## WHAT THE TASK ASKS:
Only the count is wanted here: how many lines of the entries hold the string "html"?

## Pictures paired with source code:
————————

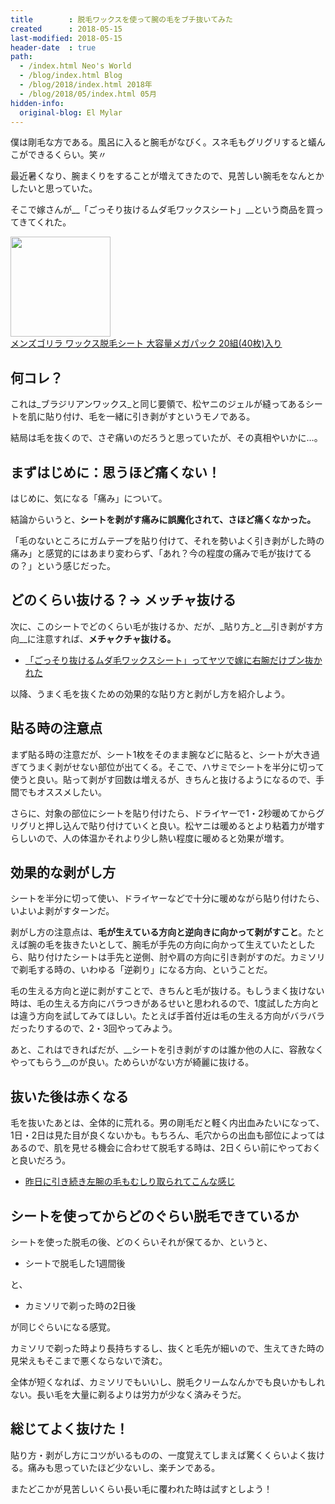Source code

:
 ```yaml
---
title        : 脱毛ワックスを使って腕の毛をブチ抜いてみた
created      : 2018-05-15
last-modified: 2018-05-15
header-date  : true
path:
  - /index.html Neo's World
  - /blog/index.html Blog
  - /blog/2018/index.html 2018年
  - /blog/2018/05/index.html 05月
hidden-info:
  original-blog: El Mylar
---
```


僕は剛毛な方である。風呂に入ると腕毛がなびく。スネ毛もグリグリすると蟻んこができるくらい。笑〃

最近暑くなり、腕まくりをすることが増えてきたので、見苦しい腕毛をなんとかしたいと思っていた。

そこで嫁さんが__「ごっそり抜けるムダ毛ワックスシート」__という商品を買ってきてくれた。

<div class="ad-amazon">
  <div class="ad-amazon-image">
    <a href="https://www.amazon.co.jp/dp/B01K40KWHQ?tag=neos21-22&amp;linkCode=osi&amp;th=1&amp;psc=1">
      <img src="https://m.media-amazon.com/images/I/61HPrggjssL._SL160_.jpg" width="160" height="160">
    </a>
  </div>
  <div class="ad-amazon-info">
    <div class="ad-amazon-title">
      <a href="https://www.amazon.co.jp/dp/B01K40KWHQ?tag=neos21-22&amp;linkCode=osi&amp;th=1&amp;psc=1">メンズゴリラ ワックス脱毛シート 大容量メガパック 20組(40枚)入り</a>
    </div>
  </div>
</div>

## 何コレ？

これは_ブラジリアンワックス_と同じ要領で、松ヤニのジェルが縫ってあるシートを肌に貼り付け、毛を一緒に引き剥がすというモノである。

結局は毛を抜くので、さぞ痛いのだろうと思っていたが、その真相やいかに…。

## まずはじめに：思うほど痛くない！

はじめに、気になる「痛み」について。

結論からいうと、__シートを剥がす痛みに誤魔化されて、さほど痛くなかった。__

「毛のないところにガムテープを貼り付けて、それを勢いよく引き剥がした時の痛み」と感覚的にはあまり変わらず、「あれ？今の程度の痛みで毛が抜けてるの？」という感じだった。

## どのくらい抜ける？→ メッチャ抜ける

次に、このシートでどのくらい毛が抜けるか、だが、_貼り方_と__引き剥がす方向__に注意すれば、__メチャクチャ抜ける。__

- [「ごっそり抜けるムダ毛ワックスシート」ってヤツで嫁に右腕だけブン抜かれた](https://www.instagram.com/p/BiMLSXaBIad/)

以降、うまく毛を抜くための効果的な貼り方と剥がし方を紹介しよう。

## 貼る時の注意点

まず貼る時の注意だが、シート1枚をそのまま腕などに貼ると、シートが大き過ぎてうまく剥がせない部位が出てくる。そこで、ハサミでシートを半分に切って使うと良い。貼って剥がす回数は増えるが、きちんと抜けるようになるので、手間でもオススメしたい。

さらに、対象の部位にシートを貼り付けたら、ドライヤーで1・2秒暖めてからグリグリと押し込んで貼り付けていくと良い。松ヤニは暖めるとより粘着力が増すらしいので、人の体温かそれより少し熱い程度に暖めると効果が増す。

## 効果的な剥がし方

シートを半分に切って使い、ドライヤーなどで十分に暖めながら貼り付けたら、いよいよ剥がすターンだ。

剥がし方の注意点は、__毛が生えている方向と逆向きに向かって剥がすこと__。たとえば腕の毛を抜きたいとして、腕毛が手先の方向に向かって生えていたとしたら、貼り付けたシートは手先と逆側、肘や肩の方向に引き剥がすのだ。カミソリで剃毛する時の、いわゆる「逆剃り」になる方向、ということだ。

毛の生える方向と逆に剥がすことで、きちんと毛が抜ける。もしうまく抜けない時は、毛の生える方向にバラつきがあるせいと思われるので、1度試した方向とは違う方向を試してみてほしい。たとえば手首付近は毛の生える方向がバラバラだったりするので、2・3回やってみよう。

あと、これはできればだが、__シートを引き剥がすのは誰か他の人に、容赦なくやってもらう__のが良い。ためらいがない方が綺麗に抜ける。

## 抜いた後は赤くなる

毛を抜いたあとは、全体的に荒れる。男の剛毛だと軽く内出血みたいになって、1日・2日は見た目が良くないかも。もちろん、毛穴からの出血も部位によってはあるので、肌を見せる機会に合わせて脱毛する時は、2日くらい前にやっておくと良いだろう。

- [昨日に引き続き左腕の毛もむしり取られてこんな感じ](https://www.instagram.com/p/BiOnorxhtcu/)

## シートを使ってからどのぐらい脱毛できているか

シートを使った脱毛の後、どのくらいそれが保てるか、というと、

- シートで脱毛した1週間後

と、

- カミソリで剃った時の2日後

が同じぐらいになる感覚。

カミソリで剃った時より長持ちするし、抜くと毛先が細いので、生えてきた時の見栄えもそこまで悪くならないで済む。

全体が短くなれば、カミソリでもいいし、脱毛クリームなんかでも良いかもしれない。長い毛を大量に剃るよりは労力が少なく済みそうだ。

## 総じてよく抜けた！

貼り方・剥がし方にコツがいるものの、一度覚えてしまえば驚くくらいよく抜ける。痛みも思っていたほど少ないし、楽チンである。

またどこかが見苦しいくらい長い毛に覆われた時は試すとしよう！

————————

## TASK OUTPUT:
4